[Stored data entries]
·····

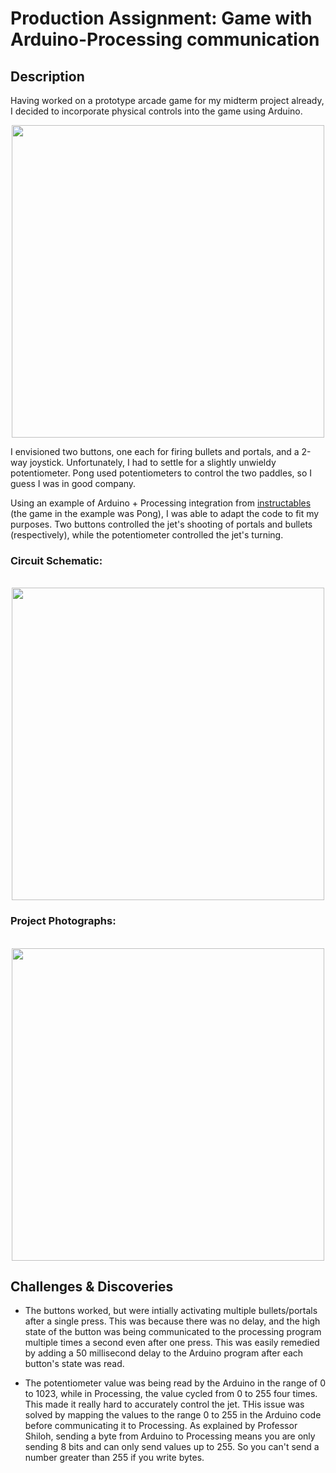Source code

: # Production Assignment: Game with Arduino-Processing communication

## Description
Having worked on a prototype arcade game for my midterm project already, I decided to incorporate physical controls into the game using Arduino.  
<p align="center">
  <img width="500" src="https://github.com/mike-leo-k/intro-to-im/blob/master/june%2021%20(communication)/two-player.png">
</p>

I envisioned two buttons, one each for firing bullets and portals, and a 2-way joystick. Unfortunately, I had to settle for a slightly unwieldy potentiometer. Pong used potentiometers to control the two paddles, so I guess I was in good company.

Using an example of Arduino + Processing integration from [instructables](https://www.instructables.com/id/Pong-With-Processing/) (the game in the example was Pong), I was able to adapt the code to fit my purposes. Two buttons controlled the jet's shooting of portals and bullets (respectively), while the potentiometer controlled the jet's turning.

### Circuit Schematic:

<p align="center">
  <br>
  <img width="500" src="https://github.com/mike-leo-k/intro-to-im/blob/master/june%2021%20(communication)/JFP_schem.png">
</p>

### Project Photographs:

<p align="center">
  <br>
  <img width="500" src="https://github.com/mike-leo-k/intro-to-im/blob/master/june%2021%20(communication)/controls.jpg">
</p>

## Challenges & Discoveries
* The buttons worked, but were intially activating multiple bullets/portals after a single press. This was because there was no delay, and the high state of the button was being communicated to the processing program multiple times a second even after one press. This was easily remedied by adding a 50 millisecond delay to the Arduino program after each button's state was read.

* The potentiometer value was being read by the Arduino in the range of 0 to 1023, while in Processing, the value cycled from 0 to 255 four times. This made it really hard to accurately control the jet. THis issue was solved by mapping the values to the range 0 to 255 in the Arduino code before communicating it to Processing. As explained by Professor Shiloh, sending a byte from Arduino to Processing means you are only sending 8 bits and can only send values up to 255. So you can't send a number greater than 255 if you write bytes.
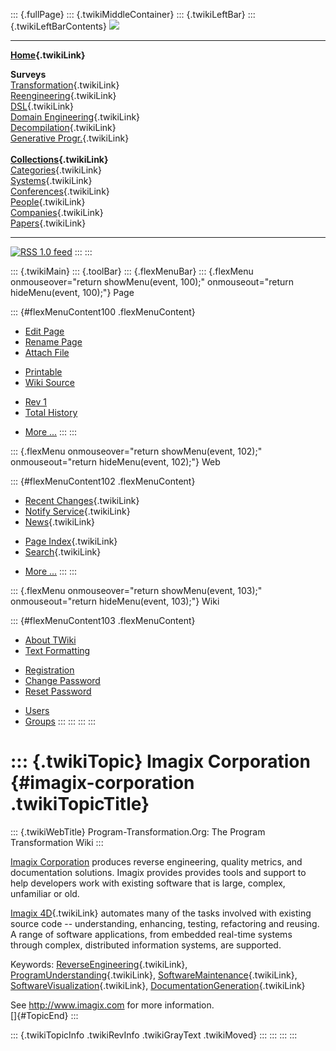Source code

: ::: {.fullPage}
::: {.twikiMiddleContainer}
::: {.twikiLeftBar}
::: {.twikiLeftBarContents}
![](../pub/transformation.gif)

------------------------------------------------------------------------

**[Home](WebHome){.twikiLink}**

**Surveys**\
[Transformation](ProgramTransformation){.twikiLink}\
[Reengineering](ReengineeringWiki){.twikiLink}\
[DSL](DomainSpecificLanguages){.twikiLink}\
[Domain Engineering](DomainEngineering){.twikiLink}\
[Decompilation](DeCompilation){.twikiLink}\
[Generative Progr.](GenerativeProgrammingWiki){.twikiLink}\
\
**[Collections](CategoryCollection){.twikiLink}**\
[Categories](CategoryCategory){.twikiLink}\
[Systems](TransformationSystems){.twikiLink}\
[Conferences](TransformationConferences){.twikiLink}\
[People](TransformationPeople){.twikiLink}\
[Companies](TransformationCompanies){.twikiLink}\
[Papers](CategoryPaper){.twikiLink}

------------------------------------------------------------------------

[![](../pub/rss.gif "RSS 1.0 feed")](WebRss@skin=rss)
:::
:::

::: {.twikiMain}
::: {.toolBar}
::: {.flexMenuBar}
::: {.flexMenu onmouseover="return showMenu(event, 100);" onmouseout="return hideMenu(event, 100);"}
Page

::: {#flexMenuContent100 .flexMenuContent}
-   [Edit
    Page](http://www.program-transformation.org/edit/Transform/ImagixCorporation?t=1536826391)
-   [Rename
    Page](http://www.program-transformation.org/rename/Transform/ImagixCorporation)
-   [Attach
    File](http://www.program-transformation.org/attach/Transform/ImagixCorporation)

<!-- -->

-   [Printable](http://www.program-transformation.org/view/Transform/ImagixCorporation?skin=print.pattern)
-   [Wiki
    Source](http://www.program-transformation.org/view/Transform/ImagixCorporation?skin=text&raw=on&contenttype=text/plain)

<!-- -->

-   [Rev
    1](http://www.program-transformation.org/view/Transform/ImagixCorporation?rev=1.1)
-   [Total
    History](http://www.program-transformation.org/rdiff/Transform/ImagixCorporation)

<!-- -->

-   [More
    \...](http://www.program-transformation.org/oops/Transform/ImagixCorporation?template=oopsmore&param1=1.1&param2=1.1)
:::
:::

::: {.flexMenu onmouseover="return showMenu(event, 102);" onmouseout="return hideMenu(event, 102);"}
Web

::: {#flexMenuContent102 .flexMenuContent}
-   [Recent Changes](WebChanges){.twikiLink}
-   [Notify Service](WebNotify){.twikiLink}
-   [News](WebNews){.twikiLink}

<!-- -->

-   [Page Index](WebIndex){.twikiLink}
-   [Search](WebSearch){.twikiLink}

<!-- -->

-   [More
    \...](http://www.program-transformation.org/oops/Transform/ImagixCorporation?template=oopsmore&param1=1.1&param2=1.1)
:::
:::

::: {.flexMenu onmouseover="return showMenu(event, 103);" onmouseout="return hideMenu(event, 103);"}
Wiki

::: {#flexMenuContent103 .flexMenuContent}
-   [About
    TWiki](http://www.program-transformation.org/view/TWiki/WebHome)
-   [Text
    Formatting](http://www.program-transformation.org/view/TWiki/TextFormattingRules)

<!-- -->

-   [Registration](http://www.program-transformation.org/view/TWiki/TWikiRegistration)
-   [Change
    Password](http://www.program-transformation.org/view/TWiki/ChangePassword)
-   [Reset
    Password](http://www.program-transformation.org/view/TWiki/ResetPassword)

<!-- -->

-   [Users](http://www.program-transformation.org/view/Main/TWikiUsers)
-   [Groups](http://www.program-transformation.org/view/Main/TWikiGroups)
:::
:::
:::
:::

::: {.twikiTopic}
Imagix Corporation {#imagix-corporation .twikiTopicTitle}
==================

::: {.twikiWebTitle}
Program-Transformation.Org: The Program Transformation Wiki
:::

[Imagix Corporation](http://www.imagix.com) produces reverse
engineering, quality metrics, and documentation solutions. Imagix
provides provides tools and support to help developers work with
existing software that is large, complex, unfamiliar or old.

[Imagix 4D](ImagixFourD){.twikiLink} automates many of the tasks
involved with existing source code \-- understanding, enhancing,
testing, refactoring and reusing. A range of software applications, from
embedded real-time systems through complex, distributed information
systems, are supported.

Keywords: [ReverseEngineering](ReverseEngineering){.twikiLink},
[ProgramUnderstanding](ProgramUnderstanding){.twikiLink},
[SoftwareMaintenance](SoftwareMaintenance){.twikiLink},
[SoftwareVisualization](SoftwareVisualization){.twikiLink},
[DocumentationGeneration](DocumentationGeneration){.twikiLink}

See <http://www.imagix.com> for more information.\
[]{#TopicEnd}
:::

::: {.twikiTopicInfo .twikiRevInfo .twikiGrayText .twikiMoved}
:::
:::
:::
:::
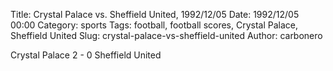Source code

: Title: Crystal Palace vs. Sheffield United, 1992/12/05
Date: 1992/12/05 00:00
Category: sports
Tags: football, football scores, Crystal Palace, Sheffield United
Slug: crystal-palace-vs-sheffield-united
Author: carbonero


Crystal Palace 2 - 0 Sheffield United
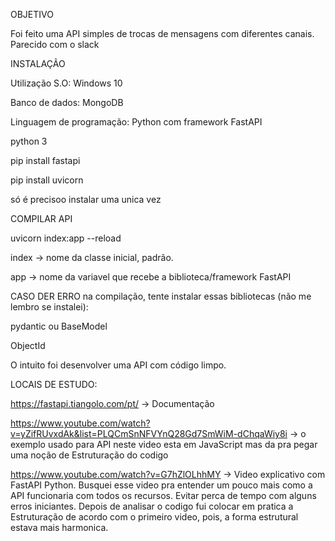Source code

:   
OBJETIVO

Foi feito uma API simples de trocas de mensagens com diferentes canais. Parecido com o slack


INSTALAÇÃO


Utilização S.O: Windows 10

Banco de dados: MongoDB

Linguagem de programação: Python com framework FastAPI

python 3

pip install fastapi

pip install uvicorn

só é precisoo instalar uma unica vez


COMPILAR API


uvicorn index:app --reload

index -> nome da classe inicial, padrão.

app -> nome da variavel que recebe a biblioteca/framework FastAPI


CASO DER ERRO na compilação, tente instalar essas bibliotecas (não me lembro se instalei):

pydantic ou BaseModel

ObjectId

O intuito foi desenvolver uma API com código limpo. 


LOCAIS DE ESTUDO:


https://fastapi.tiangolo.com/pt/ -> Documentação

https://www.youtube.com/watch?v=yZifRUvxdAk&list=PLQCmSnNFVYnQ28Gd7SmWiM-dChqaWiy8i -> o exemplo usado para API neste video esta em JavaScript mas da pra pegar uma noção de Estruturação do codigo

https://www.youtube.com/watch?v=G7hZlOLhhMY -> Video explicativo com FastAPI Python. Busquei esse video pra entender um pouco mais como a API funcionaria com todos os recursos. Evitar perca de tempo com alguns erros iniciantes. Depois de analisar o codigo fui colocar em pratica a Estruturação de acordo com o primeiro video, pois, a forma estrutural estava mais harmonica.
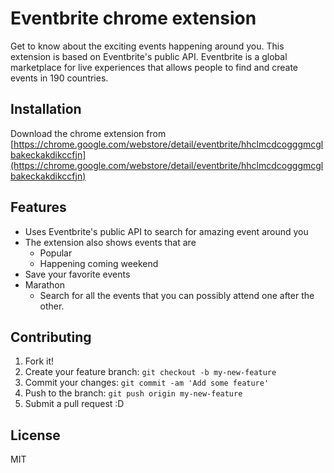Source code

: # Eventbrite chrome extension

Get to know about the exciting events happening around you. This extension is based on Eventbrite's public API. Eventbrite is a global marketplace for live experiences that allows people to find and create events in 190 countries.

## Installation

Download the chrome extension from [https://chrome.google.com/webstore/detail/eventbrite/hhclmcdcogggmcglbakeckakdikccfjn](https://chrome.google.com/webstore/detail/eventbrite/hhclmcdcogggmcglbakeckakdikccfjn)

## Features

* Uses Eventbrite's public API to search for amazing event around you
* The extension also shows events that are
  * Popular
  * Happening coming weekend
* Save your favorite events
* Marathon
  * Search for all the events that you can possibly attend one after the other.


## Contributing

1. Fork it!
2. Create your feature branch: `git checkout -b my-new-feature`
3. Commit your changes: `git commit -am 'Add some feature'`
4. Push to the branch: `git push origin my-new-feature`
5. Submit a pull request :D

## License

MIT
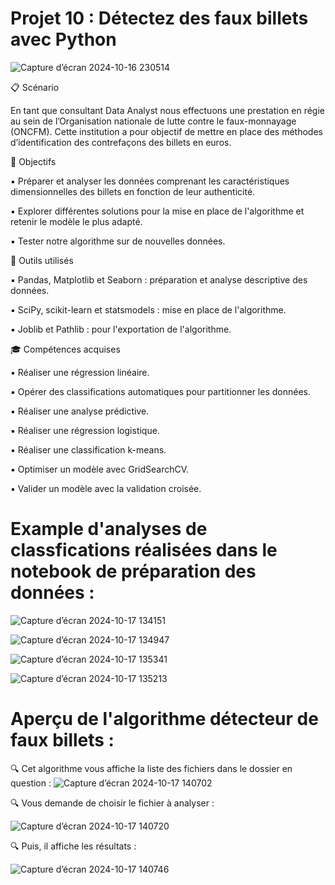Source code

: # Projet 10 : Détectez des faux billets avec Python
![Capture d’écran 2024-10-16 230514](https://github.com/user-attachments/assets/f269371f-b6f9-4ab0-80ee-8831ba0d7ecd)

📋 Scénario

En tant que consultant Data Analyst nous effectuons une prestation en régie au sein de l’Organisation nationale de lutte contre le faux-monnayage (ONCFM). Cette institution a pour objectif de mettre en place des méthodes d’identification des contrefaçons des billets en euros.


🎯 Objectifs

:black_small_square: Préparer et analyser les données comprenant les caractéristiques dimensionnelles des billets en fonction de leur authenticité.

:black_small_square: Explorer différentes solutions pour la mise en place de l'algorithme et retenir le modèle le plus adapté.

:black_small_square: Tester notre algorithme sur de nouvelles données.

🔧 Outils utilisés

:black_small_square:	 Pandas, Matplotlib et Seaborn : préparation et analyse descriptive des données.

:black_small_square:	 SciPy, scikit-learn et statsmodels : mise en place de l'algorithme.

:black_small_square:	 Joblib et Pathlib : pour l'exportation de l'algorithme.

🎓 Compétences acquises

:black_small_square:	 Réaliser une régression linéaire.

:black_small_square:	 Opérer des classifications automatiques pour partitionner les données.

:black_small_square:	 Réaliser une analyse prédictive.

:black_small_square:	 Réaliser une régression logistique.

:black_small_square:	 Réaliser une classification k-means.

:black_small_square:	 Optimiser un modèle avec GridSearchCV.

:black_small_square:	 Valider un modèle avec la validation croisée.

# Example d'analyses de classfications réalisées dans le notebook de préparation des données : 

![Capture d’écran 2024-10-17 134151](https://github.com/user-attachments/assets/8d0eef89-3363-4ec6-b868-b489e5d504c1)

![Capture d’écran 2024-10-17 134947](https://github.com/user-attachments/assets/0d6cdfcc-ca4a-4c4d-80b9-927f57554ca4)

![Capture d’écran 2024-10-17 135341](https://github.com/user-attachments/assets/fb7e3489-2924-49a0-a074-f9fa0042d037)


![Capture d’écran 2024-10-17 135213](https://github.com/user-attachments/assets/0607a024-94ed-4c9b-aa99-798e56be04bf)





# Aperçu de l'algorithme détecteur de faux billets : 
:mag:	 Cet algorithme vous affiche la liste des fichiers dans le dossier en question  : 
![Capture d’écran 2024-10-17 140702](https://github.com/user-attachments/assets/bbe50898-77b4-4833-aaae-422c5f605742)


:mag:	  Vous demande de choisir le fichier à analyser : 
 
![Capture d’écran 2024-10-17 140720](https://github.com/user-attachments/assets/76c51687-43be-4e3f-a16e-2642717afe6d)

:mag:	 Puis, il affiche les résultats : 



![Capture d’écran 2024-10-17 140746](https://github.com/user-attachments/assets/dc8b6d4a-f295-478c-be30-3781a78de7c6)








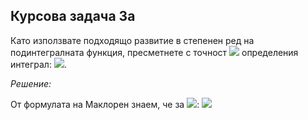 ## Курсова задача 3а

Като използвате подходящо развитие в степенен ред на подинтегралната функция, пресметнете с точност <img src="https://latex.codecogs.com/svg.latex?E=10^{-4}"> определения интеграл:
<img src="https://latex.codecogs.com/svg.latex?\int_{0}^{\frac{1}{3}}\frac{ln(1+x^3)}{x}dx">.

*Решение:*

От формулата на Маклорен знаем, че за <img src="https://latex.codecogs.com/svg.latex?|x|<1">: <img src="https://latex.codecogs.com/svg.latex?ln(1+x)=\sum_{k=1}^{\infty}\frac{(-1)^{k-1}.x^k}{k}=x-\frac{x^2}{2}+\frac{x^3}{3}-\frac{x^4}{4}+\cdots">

·····

- Work order
Return only those lines of the records that contain the string "view".

- Task response
-   [Printable](http://www.program-transformation.org/view/Transform/ImagixCorporation?skin=print.pattern)
    Source](http://www.program-transformation.org/view/Transform/ImagixCorporation?skin=text&raw=on&contenttype=text/plain)
    1](http://www.program-transformation.org/view/Transform/ImagixCorporation?rev=1.1)
    TWiki](http://www.program-transformation.org/view/TWiki/WebHome)
    Formatting](http://www.program-transformation.org/view/TWiki/TextFormattingRules)
-   [Registration](http://www.program-transformation.org/view/TWiki/TWikiRegistration)
    Password](http://www.program-transformation.org/view/TWiki/ChangePassword)
    Password](http://www.program-transformation.org/view/TWiki/ResetPassword)
-   [Users](http://www.program-transformation.org/view/Main/TWikiUsers)
-   [Groups](http://www.program-transformation.org/view/Main/TWikiGroups)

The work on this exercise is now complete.